- Theatrical release poster
- Directed by: Nagaraj Karuppaiah
- Written by: Nagaraj Karuppaiah
- Produced by: Suresh Nandha
- Starring: Suresh Nandha; Nandana Anand;
- Cinematography: M. Seenivasan
- Edited by: Mugan Vel
- Music by: Deepan Chakravarthy
- Production company: White Screen Films
- Release date: 9 August 2024;
- Country: India
- Language: Tamil

= Veerayi Makkal =

Indian drama film

Veerayi Makkal is a 2024 Indian Tamil-language drama film written and directed by Nagaraj Karuppaiah. The film stars Suresh Nandha and Nandana Anand.

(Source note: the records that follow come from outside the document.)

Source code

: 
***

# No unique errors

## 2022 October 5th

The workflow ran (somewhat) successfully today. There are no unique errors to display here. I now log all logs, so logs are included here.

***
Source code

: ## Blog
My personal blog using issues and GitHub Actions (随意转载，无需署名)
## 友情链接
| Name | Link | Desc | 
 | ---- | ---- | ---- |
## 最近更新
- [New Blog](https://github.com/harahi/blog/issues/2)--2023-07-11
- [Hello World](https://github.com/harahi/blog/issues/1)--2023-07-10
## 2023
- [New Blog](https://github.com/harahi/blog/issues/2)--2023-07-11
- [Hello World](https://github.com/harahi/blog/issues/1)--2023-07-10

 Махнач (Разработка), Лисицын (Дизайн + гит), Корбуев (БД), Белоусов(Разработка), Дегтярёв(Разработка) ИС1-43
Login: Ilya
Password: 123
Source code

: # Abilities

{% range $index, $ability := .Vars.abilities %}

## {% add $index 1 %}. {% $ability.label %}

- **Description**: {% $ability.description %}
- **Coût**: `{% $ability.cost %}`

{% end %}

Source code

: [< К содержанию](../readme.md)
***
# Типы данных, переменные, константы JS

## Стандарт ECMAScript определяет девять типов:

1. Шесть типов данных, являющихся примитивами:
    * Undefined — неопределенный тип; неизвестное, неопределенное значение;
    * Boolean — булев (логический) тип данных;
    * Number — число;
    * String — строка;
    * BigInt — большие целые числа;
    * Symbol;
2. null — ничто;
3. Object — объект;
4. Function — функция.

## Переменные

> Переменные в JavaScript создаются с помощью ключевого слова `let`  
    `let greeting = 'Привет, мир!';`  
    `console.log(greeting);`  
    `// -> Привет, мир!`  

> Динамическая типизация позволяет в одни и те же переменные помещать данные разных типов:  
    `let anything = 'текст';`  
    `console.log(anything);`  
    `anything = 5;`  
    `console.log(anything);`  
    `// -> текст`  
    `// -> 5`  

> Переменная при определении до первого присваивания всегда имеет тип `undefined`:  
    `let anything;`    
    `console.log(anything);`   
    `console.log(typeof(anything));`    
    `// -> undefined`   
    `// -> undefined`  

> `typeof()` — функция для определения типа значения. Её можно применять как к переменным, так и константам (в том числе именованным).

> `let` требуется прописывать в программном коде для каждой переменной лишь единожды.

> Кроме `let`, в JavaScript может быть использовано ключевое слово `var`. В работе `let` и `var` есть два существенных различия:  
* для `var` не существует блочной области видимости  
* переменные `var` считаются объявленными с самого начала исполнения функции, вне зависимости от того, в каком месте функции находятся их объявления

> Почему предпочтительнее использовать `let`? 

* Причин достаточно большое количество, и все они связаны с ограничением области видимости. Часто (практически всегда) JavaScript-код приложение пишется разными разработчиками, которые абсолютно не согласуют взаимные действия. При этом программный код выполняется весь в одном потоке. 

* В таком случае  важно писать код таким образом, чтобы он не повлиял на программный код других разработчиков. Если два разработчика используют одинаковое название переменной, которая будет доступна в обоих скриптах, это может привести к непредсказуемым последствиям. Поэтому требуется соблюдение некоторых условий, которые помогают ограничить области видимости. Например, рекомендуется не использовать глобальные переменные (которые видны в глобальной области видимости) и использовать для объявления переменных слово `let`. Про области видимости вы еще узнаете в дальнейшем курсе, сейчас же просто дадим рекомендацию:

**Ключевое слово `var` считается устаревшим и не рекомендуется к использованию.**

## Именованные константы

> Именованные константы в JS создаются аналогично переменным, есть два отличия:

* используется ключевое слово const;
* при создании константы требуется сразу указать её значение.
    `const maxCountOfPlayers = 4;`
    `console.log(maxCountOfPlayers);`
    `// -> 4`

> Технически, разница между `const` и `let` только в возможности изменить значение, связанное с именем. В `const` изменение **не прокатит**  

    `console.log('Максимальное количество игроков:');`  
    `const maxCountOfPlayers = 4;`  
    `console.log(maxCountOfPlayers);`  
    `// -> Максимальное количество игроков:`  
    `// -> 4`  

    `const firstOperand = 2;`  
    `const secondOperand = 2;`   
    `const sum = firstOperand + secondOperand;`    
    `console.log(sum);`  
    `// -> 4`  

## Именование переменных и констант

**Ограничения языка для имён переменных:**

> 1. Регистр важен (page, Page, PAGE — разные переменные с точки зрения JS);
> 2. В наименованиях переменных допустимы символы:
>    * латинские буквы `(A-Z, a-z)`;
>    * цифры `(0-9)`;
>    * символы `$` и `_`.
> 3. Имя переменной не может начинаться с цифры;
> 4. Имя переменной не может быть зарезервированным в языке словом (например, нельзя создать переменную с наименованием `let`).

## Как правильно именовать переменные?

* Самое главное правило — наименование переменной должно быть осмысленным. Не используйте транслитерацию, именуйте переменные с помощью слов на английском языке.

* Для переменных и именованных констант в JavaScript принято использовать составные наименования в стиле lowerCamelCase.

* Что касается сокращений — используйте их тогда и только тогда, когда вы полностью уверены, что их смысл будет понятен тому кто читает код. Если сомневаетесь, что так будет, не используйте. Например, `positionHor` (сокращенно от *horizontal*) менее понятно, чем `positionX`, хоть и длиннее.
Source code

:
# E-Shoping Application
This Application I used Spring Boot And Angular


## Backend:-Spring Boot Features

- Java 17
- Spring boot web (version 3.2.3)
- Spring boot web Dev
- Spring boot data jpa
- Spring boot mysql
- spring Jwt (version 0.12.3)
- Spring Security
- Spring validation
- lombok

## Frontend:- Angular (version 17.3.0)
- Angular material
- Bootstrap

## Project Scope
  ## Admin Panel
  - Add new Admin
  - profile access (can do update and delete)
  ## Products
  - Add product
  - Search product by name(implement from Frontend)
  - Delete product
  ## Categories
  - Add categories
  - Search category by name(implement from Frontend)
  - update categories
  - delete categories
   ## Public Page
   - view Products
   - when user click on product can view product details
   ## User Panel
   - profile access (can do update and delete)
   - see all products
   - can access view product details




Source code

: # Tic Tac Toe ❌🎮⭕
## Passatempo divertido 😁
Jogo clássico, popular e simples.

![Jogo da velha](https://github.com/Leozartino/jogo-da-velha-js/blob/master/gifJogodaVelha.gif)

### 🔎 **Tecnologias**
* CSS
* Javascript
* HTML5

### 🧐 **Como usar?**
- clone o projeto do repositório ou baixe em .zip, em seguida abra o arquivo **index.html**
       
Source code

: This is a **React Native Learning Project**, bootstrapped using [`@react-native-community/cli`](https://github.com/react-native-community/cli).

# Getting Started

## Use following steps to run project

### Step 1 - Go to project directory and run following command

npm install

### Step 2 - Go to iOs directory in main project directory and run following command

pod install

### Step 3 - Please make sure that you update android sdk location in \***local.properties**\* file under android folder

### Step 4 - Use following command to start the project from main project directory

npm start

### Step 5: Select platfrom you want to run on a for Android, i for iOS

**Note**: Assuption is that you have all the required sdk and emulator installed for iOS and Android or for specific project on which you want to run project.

Dubbed in Telugu Language as Veeramma Prajalu.

== Production ==
The film was produced by Suresh Nandha under the banner of A White screen films.The cinematography was done by M.Seenivasan while editing was handled by Mugan Vel and music composed by Deepan Chakravarthy.

== Reception ==
Hindu Tamil Thisai critic rated two point five out of five star and wrote that "Director Nagaraj Karupiya shakes the memories of the audience by telling through the characters of Veerai - his daughter-in-law Sornam, how every woman spreads love throughout her life in many relational positions like sister, mother, mother-in-law".

Sreejith Mullappilly of Cinema Express rated one point five out of five and wrote that "The film sets up its premise reasonably well, but the treatment makes its simple moments seem unnecessarily grandiose. It delivers the resolutions in an equally straightforward way as well." Maalai Malar rated two point five star and Virakesari rated two star.